# BRIEF:
Restate all of the entries exactly. Any picture in them should be skipped.
#### SUPPLIED DATA ####
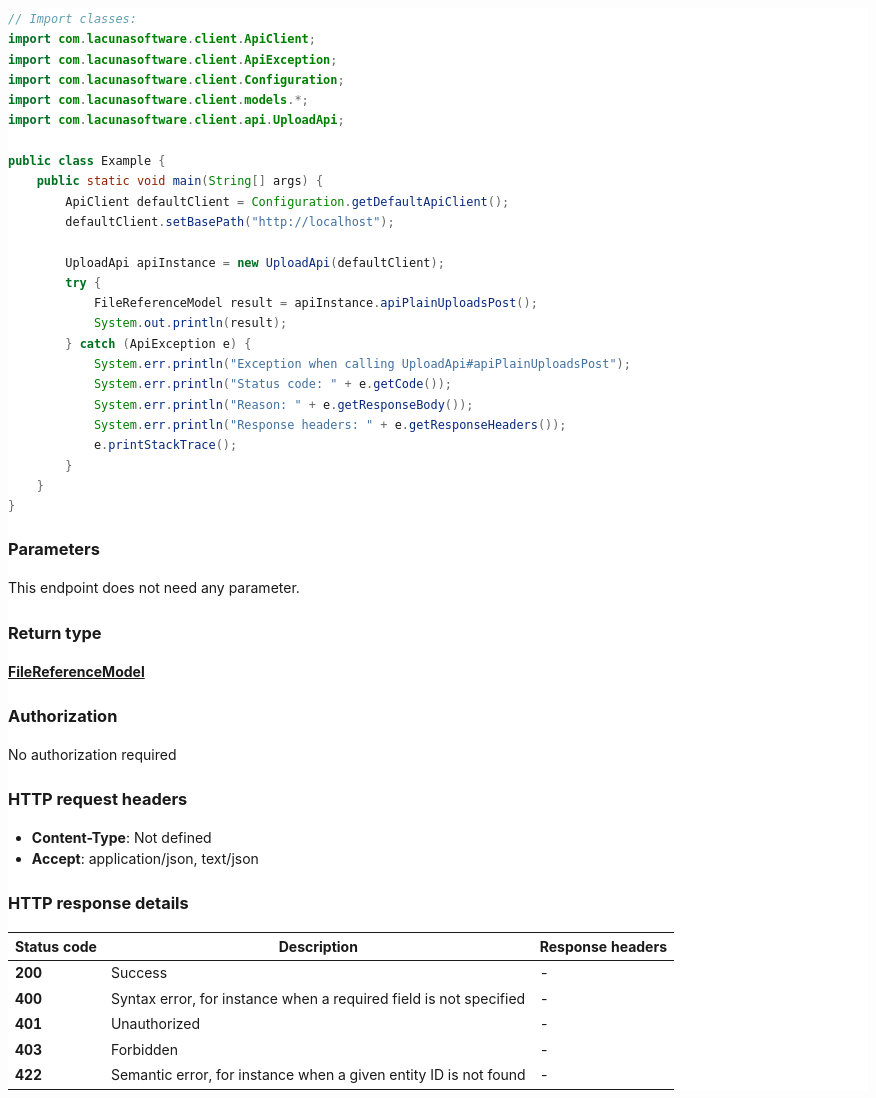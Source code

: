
 ```java
// Import classes:
import com.lacunasoftware.client.ApiClient;
import com.lacunasoftware.client.ApiException;
import com.lacunasoftware.client.Configuration;
import com.lacunasoftware.client.models.*;
import com.lacunasoftware.client.api.UploadApi;

public class Example {
    public static void main(String[] args) {
        ApiClient defaultClient = Configuration.getDefaultApiClient();
        defaultClient.setBasePath("http://localhost");

        UploadApi apiInstance = new UploadApi(defaultClient);
        try {
            FileReferenceModel result = apiInstance.apiPlainUploadsPost();
            System.out.println(result);
        } catch (ApiException e) {
            System.err.println("Exception when calling UploadApi#apiPlainUploadsPost");
            System.err.println("Status code: " + e.getCode());
            System.err.println("Reason: " + e.getResponseBody());
            System.err.println("Response headers: " + e.getResponseHeaders());
            e.printStackTrace();
        }
    }
}
```

### Parameters

This endpoint does not need any parameter.

### Return type

[**FileReferenceModel**](FileReferenceModel.md)

### Authorization

No authorization required

### HTTP request headers

- **Content-Type**: Not defined
- **Accept**: application/json, text/json


### HTTP response details
| Status code | Description | Response headers |
|-------------|-------------|------------------|
| **200** | Success |  -  |
| **400** | Syntax error, for instance when a required field is not specified |  -  |
| **401** | Unauthorized |  -  |
| **403** | Forbidden |  -  |
| **422** | Semantic error, for instance when a given entity ID is not found |  -  |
####
# EXERCISE ANSWER:
Source code

:
 ```java
// Import classes:
import com.lacunasoftware.client.ApiClient;
import com.lacunasoftware.client.ApiException;
import com.lacunasoftware.client.Configuration;
import com.lacunasoftware.client.models.*;
import com.lacunasoftware.client.api.UploadApi;

public class Example {
    public static void main(String[] args) {
        ApiClient defaultClient = Configuration.getDefaultApiClient();
        defaultClient.setBasePath("http://localhost");

        UploadApi apiInstance = new UploadApi(defaultClient);
        try {
            FileReferenceModel result = apiInstance.apiPlainUploadsPost();
            System.out.println(result);
        } catch (ApiException e) {
            System.err.println("Exception when calling UploadApi#apiPlainUploadsPost");
            System.err.println("Status code: " + e.getCode());
            System.err.println("Reason: " + e.getResponseBody());
            System.err.println("Response headers: " + e.getResponseHeaders());
            e.printStackTrace();
        }
    }
}
```

### Parameters

This endpoint does not need any parameter.

### Return type

[**FileReferenceModel**](FileReferenceModel.md)

### Authorization

No authorization required

### HTTP request headers

- **Content-Type**: Not defined
- **Accept**: application/json, text/json


### HTTP response details
| Status code | Description | Response headers |
|-------------|-------------|------------------|
| **200** | Success |  -  |
| **400** | Syntax error, for instance when a required field is not specified |  -  |
| **401** | Unauthorized |  -  |
| **403** | Forbidden |  -  |
| **422** | Semantic error, for instance when a given entity ID is not found |  -  |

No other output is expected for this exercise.